◆ WORK TO COMPLETE ◆
Each line of the records below that includes "width" adds one to the count; state the final count by itself.

◆ DATA FOR REVIEW ◆
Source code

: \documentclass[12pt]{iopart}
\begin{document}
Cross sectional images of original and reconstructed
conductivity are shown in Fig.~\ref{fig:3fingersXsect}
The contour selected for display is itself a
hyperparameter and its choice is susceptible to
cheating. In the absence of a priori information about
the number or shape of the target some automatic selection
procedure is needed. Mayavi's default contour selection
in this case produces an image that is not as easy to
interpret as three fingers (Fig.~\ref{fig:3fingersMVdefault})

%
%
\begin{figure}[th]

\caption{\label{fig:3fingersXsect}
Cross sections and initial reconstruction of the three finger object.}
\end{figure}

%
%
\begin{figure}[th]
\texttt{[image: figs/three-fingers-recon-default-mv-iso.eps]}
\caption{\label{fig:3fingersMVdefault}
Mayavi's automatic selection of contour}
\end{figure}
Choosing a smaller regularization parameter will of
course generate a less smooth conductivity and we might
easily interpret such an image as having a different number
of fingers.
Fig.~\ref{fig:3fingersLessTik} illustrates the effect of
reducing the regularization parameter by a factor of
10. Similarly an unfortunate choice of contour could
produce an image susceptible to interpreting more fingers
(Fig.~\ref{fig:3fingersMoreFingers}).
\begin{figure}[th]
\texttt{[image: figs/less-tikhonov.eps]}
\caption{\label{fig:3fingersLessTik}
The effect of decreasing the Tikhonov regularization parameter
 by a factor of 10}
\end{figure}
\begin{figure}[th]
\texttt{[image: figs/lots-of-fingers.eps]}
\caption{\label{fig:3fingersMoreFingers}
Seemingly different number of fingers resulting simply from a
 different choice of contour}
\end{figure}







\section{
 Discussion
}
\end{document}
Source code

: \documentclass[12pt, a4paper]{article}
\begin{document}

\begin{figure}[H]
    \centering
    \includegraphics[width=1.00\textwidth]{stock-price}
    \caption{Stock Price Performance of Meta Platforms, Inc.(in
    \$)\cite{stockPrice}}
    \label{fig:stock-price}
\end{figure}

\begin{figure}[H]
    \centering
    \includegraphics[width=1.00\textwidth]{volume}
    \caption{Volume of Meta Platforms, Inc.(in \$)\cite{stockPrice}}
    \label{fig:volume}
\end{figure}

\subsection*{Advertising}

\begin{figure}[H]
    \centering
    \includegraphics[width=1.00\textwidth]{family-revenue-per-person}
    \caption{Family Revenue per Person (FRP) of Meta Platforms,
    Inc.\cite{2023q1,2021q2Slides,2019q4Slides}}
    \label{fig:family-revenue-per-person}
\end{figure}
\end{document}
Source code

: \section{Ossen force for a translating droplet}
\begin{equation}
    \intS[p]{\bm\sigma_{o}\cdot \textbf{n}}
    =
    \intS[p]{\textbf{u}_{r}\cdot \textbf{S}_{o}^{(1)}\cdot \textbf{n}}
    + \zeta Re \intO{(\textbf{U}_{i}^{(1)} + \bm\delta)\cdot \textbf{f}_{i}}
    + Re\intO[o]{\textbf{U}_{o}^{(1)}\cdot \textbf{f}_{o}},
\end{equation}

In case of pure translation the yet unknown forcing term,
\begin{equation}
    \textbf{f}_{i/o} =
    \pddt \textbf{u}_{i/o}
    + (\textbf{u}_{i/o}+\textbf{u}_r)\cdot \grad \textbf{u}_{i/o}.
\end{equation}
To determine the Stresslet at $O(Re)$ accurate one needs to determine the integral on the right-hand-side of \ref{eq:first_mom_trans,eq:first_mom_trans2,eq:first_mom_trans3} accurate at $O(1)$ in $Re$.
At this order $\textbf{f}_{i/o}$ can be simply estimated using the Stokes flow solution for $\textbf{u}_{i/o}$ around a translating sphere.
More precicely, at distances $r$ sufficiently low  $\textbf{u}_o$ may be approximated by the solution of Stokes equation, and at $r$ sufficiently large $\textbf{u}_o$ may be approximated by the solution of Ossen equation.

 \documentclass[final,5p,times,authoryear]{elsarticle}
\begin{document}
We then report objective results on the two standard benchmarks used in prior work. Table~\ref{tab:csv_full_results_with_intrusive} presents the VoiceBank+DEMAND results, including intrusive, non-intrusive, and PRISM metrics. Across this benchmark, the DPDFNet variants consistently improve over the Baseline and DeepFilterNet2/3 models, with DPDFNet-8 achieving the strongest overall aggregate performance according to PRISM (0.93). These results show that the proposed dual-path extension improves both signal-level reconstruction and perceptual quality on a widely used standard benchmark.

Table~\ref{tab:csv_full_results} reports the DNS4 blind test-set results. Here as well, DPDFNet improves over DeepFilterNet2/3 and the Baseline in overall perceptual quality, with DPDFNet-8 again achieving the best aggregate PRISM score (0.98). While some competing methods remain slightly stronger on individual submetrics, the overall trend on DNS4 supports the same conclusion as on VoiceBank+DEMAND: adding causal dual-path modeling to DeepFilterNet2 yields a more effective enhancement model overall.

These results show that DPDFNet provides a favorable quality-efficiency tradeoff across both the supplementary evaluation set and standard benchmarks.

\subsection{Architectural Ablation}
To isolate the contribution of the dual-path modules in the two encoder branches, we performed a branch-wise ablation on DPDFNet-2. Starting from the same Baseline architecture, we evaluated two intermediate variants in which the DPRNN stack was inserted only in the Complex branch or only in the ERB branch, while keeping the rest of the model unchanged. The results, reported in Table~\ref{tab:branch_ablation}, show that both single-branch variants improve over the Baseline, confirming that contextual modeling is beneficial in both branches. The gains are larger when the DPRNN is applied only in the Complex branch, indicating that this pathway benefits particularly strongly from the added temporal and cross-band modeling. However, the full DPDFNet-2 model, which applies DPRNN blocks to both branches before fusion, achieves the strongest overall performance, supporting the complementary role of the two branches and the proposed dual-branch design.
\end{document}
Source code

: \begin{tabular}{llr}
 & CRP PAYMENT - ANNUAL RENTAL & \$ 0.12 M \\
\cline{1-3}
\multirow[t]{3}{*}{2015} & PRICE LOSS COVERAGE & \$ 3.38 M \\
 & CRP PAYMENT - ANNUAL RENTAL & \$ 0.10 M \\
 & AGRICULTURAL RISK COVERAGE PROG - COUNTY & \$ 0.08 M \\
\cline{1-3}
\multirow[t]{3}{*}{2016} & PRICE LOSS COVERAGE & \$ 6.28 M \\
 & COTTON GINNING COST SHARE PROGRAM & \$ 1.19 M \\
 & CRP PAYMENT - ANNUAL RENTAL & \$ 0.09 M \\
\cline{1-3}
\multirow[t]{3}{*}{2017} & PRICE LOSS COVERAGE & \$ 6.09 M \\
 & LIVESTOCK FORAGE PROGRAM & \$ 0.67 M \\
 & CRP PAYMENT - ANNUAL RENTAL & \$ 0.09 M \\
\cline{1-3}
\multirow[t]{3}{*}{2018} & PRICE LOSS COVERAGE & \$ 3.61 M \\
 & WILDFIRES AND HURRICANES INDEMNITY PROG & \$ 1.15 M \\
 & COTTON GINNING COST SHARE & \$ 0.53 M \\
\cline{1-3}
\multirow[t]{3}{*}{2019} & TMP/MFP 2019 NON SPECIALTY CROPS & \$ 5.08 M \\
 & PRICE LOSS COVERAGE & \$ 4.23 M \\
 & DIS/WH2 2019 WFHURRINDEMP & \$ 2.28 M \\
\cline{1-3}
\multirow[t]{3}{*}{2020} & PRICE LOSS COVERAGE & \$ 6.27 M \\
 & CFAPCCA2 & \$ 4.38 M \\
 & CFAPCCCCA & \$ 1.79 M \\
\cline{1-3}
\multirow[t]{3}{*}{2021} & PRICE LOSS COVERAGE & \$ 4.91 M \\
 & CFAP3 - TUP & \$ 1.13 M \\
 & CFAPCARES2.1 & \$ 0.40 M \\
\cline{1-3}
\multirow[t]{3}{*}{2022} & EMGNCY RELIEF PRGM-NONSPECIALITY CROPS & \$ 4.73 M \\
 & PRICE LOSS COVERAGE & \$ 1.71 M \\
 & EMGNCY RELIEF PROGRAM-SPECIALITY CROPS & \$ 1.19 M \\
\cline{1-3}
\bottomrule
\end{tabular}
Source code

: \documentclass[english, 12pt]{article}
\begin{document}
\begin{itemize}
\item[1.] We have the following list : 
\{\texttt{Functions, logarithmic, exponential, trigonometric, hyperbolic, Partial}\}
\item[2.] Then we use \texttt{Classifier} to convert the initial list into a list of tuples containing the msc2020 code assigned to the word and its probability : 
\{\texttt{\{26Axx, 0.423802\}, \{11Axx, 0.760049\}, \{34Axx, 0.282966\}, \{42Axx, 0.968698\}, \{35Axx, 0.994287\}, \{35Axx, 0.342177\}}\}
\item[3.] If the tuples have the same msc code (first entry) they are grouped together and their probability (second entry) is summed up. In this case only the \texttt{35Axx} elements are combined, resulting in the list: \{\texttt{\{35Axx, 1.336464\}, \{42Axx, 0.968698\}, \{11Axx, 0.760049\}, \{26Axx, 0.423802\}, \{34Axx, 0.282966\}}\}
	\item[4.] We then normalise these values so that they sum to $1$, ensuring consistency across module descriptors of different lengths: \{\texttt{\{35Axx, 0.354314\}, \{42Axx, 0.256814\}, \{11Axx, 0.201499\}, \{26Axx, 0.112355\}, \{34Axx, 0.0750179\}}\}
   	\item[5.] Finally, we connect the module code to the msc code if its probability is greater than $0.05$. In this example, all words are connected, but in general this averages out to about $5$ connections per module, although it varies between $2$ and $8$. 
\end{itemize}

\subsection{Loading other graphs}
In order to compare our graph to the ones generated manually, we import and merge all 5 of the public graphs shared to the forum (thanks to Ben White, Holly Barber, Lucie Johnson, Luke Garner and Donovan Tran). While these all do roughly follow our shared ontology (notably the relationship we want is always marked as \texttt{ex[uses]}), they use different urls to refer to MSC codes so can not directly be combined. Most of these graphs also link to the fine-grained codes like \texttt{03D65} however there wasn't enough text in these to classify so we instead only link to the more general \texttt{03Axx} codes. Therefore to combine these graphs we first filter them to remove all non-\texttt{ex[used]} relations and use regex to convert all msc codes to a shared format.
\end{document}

◆ TASK OUTPUT ◆
3